**Description of the task**
Repeat each entry exactly; omit all pictures.

━━━ Data for this exercise

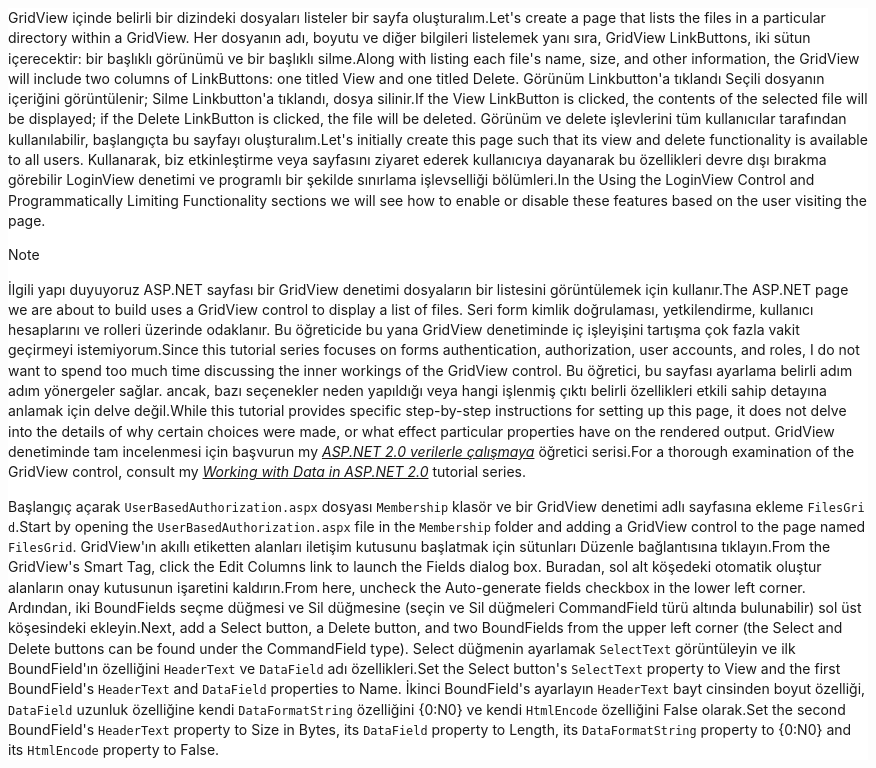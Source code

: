
<span data-ttu-id="6155f-303">GridView içinde belirli bir dizindeki dosyaları listeler bir sayfa oluşturalım.</span><span class="sxs-lookup"><span data-stu-id="6155f-303">Let's create a page that lists the files in a particular directory within a GridView.</span></span> <span data-ttu-id="6155f-304">Her dosyanın adı, boyutu ve diğer bilgileri listelemek yanı sıra, GridView LinkButtons, iki sütun içerecektir: bir başlıklı görünümü ve bir başlıklı silme.</span><span class="sxs-lookup"><span data-stu-id="6155f-304">Along with listing each file's name, size, and other information, the GridView will include two columns of LinkButtons: one titled View and one titled Delete.</span></span> <span data-ttu-id="6155f-305">Görünüm Linkbutton'a tıklandı Seçili dosyanın içeriğini görüntülenir; Silme Linkbutton'a tıklandı, dosya silinir.</span><span class="sxs-lookup"><span data-stu-id="6155f-305">If the View LinkButton is clicked, the contents of the selected file will be displayed; if the Delete LinkButton is clicked, the file will be deleted.</span></span> <span data-ttu-id="6155f-306">Görünüm ve delete işlevlerini tüm kullanıcılar tarafından kullanılabilir, başlangıçta bu sayfayı oluşturalım.</span><span class="sxs-lookup"><span data-stu-id="6155f-306">Let's initially create this page such that its view and delete functionality is available to all users.</span></span> <span data-ttu-id="6155f-307">Kullanarak, biz etkinleştirme veya sayfasını ziyaret ederek kullanıcıya dayanarak bu özellikleri devre dışı bırakma görebilir LoginView denetimi ve programlı bir şekilde sınırlama işlevselliği bölümleri.</span><span class="sxs-lookup"><span data-stu-id="6155f-307">In the Using the LoginView Control and Programmatically Limiting Functionality sections we will see how to enable or disable these features based on the user visiting the page.</span></span>

> [!NOTE]
> <span data-ttu-id="6155f-308">İlgili yapı duyuyoruz ASP.NET sayfası bir GridView denetimi dosyaların bir listesini görüntülemek için kullanır.</span><span class="sxs-lookup"><span data-stu-id="6155f-308">The ASP.NET page we are about to build uses a GridView control to display a list of files.</span></span> <span data-ttu-id="6155f-309">Seri form kimlik doğrulaması, yetkilendirme, kullanıcı hesaplarını ve rolleri üzerinde odaklanır. Bu öğreticide bu yana GridView denetiminde iç işleyişini tartışma çok fazla vakit geçirmeyi istemiyorum.</span><span class="sxs-lookup"><span data-stu-id="6155f-309">Since this tutorial series focuses on forms authentication, authorization, user accounts, and roles, I do not want to spend too much time discussing the inner workings of the GridView control.</span></span> <span data-ttu-id="6155f-310">Bu öğretici, bu sayfası ayarlama belirli adım adım yönergeler sağlar. ancak, bazı seçenekler neden yapıldığı veya hangi işlenmiş çıktı belirli özellikleri etkili sahip detayına anlamak için delve değil.</span><span class="sxs-lookup"><span data-stu-id="6155f-310">While this tutorial provides specific step-by-step instructions for setting up this page, it does not delve into the details of why certain choices were made, or what effect particular properties have on the rendered output.</span></span> <span data-ttu-id="6155f-311">GridView denetiminde tam incelenmesi için başvurun my *[ASP.NET 2.0 verilerle çalışmaya](../../data-access/index.md)* öğretici serisi.</span><span class="sxs-lookup"><span data-stu-id="6155f-311">For a thorough examination of the GridView control, consult my *[Working with Data in ASP.NET 2.0](../../data-access/index.md)* tutorial series.</span></span>


<span data-ttu-id="6155f-312">Başlangıç açarak `UserBasedAuthorization.aspx` dosyası `Membership` klasör ve bir GridView denetimi adlı sayfasına ekleme `FilesGrid`.</span><span class="sxs-lookup"><span data-stu-id="6155f-312">Start by opening the `UserBasedAuthorization.aspx` file in the `Membership` folder and adding a GridView control to the page named `FilesGrid`.</span></span> <span data-ttu-id="6155f-313">GridView'ın akıllı etiketten alanları iletişim kutusunu başlatmak için sütunları Düzenle bağlantısına tıklayın.</span><span class="sxs-lookup"><span data-stu-id="6155f-313">From the GridView's Smart Tag, click the Edit Columns link to launch the Fields dialog box.</span></span> <span data-ttu-id="6155f-314">Buradan, sol alt köşedeki otomatik oluştur alanların onay kutusunun işaretini kaldırın.</span><span class="sxs-lookup"><span data-stu-id="6155f-314">From here, uncheck the Auto-generate fields checkbox in the lower left corner.</span></span> <span data-ttu-id="6155f-315">Ardından, iki BoundFields seçme düğmesi ve Sil düğmesine (seçin ve Sil düğmeleri CommandField türü altında bulunabilir) sol üst köşesindeki ekleyin.</span><span class="sxs-lookup"><span data-stu-id="6155f-315">Next, add a Select button, a Delete button, and two BoundFields from the upper left corner (the Select and Delete buttons can be found under the CommandField type).</span></span> <span data-ttu-id="6155f-316">Select düğmenin ayarlamak `SelectText` görüntüleyin ve ilk BoundField'ın özelliğini `HeaderText` ve `DataField` adı özellikleri.</span><span class="sxs-lookup"><span data-stu-id="6155f-316">Set the Select button's `SelectText` property to View and the first BoundField's `HeaderText` and `DataField` properties to Name.</span></span> <span data-ttu-id="6155f-317">İkinci BoundField's ayarlayın `HeaderText` bayt cinsinden boyut özelliği, `DataField` uzunluk özelliğine kendi `DataFormatString` özelliğini {0:N0} ve kendi `HtmlEncode` özelliğini False olarak.</span><span class="sxs-lookup"><span data-stu-id="6155f-317">Set the second BoundField's `HeaderText` property to Size in Bytes, its `DataField` property to Length, its `DataFormatString` property to {0:N0} and its `HtmlEncode` property to False.</span></span>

━━━━━━

**Solution to the exercise**
Source code

:
<span data-ttu-id="6155f-303">GridView içinde belirli bir dizindeki dosyaları listeler bir sayfa oluşturalım.</span><span class="sxs-lookup"><span data-stu-id="6155f-303">Let's create a page that lists the files in a particular directory within a GridView.</span></span> <span data-ttu-id="6155f-304">Her dosyanın adı, boyutu ve diğer bilgileri listelemek yanı sıra, GridView LinkButtons, iki sütun içerecektir: bir başlıklı görünümü ve bir başlıklı silme.</span><span class="sxs-lookup"><span data-stu-id="6155f-304">Along with listing each file's name, size, and other information, the GridView will include two columns of LinkButtons: one titled View and one titled Delete.</span></span> <span data-ttu-id="6155f-305">Görünüm Linkbutton'a tıklandı Seçili dosyanın içeriğini görüntülenir; Silme Linkbutton'a tıklandı, dosya silinir.</span><span class="sxs-lookup"><span data-stu-id="6155f-305">If the View LinkButton is clicked, the contents of the selected file will be displayed; if the Delete LinkButton is clicked, the file will be deleted.</span></span> <span data-ttu-id="6155f-306">Görünüm ve delete işlevlerini tüm kullanıcılar tarafından kullanılabilir, başlangıçta bu sayfayı oluşturalım.</span><span class="sxs-lookup"><span data-stu-id="6155f-306">Let's initially create this page such that its view and delete functionality is available to all users.</span></span> <span data-ttu-id="6155f-307">Kullanarak, biz etkinleştirme veya sayfasını ziyaret ederek kullanıcıya dayanarak bu özellikleri devre dışı bırakma görebilir LoginView denetimi ve programlı bir şekilde sınırlama işlevselliği bölümleri.</span><span class="sxs-lookup"><span data-stu-id="6155f-307">In the Using the LoginView Control and Programmatically Limiting Functionality sections we will see how to enable or disable these features based on the user visiting the page.</span></span>

> [!NOTE]
> <span data-ttu-id="6155f-308">İlgili yapı duyuyoruz ASP.NET sayfası bir GridView denetimi dosyaların bir listesini görüntülemek için kullanır.</span><span class="sxs-lookup"><span data-stu-id="6155f-308">The ASP.NET page we are about to build uses a GridView control to display a list of files.</span></span> <span data-ttu-id="6155f-309">Seri form kimlik doğrulaması, yetkilendirme, kullanıcı hesaplarını ve rolleri üzerinde odaklanır. Bu öğreticide bu yana GridView denetiminde iç işleyişini tartışma çok fazla vakit geçirmeyi istemiyorum.</span><span class="sxs-lookup"><span data-stu-id="6155f-309">Since this tutorial series focuses on forms authentication, authorization, user accounts, and roles, I do not want to spend too much time discussing the inner workings of the GridView control.</span></span> <span data-ttu-id="6155f-310">Bu öğretici, bu sayfası ayarlama belirli adım adım yönergeler sağlar. ancak, bazı seçenekler neden yapıldığı veya hangi işlenmiş çıktı belirli özellikleri etkili sahip detayına anlamak için delve değil.</span><span class="sxs-lookup"><span data-stu-id="6155f-310">While this tutorial provides specific step-by-step instructions for setting up this page, it does not delve into the details of why certain choices were made, or what effect particular properties have on the rendered output.</span></span> <span data-ttu-id="6155f-311">GridView denetiminde tam incelenmesi için başvurun my *[ASP.NET 2.0 verilerle çalışmaya](../../data-access/index.md)* öğretici serisi.</span><span class="sxs-lookup"><span data-stu-id="6155f-311">For a thorough examination of the GridView control, consult my *[Working with Data in ASP.NET 2.0](../../data-access/index.md)* tutorial series.</span></span>


<span data-ttu-id="6155f-312">Başlangıç açarak `UserBasedAuthorization.aspx` dosyası `Membership` klasör ve bir GridView denetimi adlı sayfasına ekleme `FilesGrid`.</span><span class="sxs-lookup"><span data-stu-id="6155f-312">Start by opening the `UserBasedAuthorization.aspx` file in the `Membership` folder and adding a GridView control to the page named `FilesGrid`.</span></span> <span data-ttu-id="6155f-313">GridView'ın akıllı etiketten alanları iletişim kutusunu başlatmak için sütunları Düzenle bağlantısına tıklayın.</span><span class="sxs-lookup"><span data-stu-id="6155f-313">From the GridView's Smart Tag, click the Edit Columns link to launch the Fields dialog box.</span></span> <span data-ttu-id="6155f-314">Buradan, sol alt köşedeki otomatik oluştur alanların onay kutusunun işaretini kaldırın.</span><span class="sxs-lookup"><span data-stu-id="6155f-314">From here, uncheck the Auto-generate fields checkbox in the lower left corner.</span></span> <span data-ttu-id="6155f-315">Ardından, iki BoundFields seçme düğmesi ve Sil düğmesine (seçin ve Sil düğmeleri CommandField türü altında bulunabilir) sol üst köşesindeki ekleyin.</span><span class="sxs-lookup"><span data-stu-id="6155f-315">Next, add a Select button, a Delete button, and two BoundFields from the upper left corner (the Select and Delete buttons can be found under the CommandField type).</span></span> <span data-ttu-id="6155f-316">Select düğmenin ayarlamak `SelectText` görüntüleyin ve ilk BoundField'ın özelliğini `HeaderText` ve `DataField` adı özellikleri.</span><span class="sxs-lookup"><span data-stu-id="6155f-316">Set the Select button's `SelectText` property to View and the first BoundField's `HeaderText` and `DataField` properties to Name.</span></span> <span data-ttu-id="6155f-317">İkinci BoundField's ayarlayın `HeaderText` bayt cinsinden boyut özelliği, `DataField` uzunluk özelliğine kendi `DataFormatString` özelliğini {0:N0} ve kendi `HtmlEncode` özelliğini False olarak.</span><span class="sxs-lookup"><span data-stu-id="6155f-317">Set the second BoundField's `HeaderText` property to Size in Bytes, its `DataField` property to Length, its `DataFormatString` property to {0:N0} and its `HtmlEncode` property to False.</span></span>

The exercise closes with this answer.